The Future of Access In CA

There seems to be a change in the tide as far as access is concerned in the Golden State. At one time I felt the tourism industry had a pretty proactive attitude about access. OK, don’t get me wrong, it’s not like everything was accessible, but for the most part even small businesses tried to make an effort. No, it wasn’t perfect, but what is?

Well then came an era of drive-by ADA lawsuits.
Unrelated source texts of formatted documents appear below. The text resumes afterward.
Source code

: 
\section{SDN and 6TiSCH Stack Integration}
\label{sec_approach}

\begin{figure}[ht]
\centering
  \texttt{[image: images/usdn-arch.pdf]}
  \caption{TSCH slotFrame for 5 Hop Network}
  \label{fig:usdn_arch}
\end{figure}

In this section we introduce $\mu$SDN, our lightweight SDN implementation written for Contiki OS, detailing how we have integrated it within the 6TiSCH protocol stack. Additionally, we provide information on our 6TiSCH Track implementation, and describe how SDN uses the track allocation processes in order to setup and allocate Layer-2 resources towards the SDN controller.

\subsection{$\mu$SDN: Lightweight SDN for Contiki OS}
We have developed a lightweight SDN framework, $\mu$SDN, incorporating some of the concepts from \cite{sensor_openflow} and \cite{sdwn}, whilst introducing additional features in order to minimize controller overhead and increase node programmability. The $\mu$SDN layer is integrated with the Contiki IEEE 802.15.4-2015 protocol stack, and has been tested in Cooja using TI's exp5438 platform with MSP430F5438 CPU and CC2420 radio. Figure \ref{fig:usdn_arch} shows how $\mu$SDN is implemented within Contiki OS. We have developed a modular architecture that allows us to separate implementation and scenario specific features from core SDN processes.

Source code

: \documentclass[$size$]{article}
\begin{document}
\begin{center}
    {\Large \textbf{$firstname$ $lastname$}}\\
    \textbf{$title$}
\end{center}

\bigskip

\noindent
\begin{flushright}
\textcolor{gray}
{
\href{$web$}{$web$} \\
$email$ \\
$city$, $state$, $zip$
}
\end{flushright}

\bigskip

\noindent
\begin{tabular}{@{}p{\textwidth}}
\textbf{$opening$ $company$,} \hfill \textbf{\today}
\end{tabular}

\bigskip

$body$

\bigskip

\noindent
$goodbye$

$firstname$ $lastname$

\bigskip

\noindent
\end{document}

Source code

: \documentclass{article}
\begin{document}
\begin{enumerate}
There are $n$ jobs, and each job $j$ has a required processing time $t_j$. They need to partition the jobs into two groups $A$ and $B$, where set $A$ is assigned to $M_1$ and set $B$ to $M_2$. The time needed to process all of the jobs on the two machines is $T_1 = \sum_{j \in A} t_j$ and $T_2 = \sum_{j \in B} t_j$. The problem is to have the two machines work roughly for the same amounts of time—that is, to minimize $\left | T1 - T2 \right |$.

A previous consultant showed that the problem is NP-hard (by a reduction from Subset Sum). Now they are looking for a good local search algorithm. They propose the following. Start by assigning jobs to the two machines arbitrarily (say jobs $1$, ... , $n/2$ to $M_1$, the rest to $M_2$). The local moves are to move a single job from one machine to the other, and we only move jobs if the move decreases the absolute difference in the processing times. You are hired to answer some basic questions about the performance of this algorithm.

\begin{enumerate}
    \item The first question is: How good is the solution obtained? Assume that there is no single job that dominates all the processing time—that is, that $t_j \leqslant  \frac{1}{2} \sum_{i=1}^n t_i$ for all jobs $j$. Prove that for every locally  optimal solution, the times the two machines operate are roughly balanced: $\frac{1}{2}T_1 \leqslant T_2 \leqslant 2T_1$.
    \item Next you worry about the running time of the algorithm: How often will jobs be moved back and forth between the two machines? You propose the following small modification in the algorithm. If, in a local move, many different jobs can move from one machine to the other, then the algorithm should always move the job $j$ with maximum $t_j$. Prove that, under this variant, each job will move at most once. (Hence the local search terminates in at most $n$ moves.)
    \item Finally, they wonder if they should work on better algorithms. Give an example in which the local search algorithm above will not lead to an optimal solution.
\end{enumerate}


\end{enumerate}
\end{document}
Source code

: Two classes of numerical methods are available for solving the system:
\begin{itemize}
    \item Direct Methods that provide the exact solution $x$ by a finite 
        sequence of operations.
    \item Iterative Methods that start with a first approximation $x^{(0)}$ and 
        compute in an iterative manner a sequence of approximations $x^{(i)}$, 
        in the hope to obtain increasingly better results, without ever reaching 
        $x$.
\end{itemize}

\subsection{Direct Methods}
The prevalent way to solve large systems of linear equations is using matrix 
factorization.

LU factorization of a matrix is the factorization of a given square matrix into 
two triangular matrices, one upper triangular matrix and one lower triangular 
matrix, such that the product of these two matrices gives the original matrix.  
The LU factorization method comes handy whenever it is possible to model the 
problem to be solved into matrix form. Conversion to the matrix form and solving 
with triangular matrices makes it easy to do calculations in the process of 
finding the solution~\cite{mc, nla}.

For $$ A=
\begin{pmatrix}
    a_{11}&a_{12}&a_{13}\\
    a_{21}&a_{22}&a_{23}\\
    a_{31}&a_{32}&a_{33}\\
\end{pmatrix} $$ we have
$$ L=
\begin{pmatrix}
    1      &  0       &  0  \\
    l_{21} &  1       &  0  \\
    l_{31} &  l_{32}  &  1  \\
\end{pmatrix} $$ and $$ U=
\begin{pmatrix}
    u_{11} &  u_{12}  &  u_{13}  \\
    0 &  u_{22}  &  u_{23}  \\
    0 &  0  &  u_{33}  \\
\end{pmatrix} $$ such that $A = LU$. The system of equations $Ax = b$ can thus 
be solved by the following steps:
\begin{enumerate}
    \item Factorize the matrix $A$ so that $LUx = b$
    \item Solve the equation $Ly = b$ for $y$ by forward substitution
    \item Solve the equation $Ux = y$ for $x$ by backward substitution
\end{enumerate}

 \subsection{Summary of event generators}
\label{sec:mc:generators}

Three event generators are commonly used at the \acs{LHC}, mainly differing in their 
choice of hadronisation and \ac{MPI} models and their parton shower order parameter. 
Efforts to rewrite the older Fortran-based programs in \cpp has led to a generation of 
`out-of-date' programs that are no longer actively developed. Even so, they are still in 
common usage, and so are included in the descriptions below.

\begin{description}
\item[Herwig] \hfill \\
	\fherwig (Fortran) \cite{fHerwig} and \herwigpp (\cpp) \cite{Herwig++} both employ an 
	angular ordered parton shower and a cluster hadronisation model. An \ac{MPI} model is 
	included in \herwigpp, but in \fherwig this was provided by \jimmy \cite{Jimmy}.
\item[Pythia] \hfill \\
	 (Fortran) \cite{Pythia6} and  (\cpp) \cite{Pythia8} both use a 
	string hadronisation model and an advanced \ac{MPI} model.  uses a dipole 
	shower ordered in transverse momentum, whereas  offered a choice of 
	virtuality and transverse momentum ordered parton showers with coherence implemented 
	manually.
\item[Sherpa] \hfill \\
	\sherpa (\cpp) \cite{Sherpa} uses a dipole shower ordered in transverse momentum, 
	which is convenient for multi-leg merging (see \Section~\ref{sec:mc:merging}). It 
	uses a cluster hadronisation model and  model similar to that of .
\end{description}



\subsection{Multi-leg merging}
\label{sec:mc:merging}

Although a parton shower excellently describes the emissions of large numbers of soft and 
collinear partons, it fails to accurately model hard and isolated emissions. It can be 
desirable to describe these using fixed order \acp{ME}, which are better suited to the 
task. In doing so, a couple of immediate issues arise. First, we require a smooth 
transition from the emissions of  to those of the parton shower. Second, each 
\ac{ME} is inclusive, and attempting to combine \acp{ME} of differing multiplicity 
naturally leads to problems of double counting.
For those of you unfamiliar with the term, a drive-by is pretty much a shotgrun approach to minor access violations. In most cases an advocate pairs up with an attorney and then files a massive number (in some cases thousands) of lawsuits. The plaintiff then asks for a settlement (usually in the area of about $10K) in lieu of going to court. In most cases the business pays this amount because it’s just cheaper than a lengthy court battle. In the end, the plaintiff splits the settlement with the attorney, but in most cases the attorney gets the lion’s share of it all.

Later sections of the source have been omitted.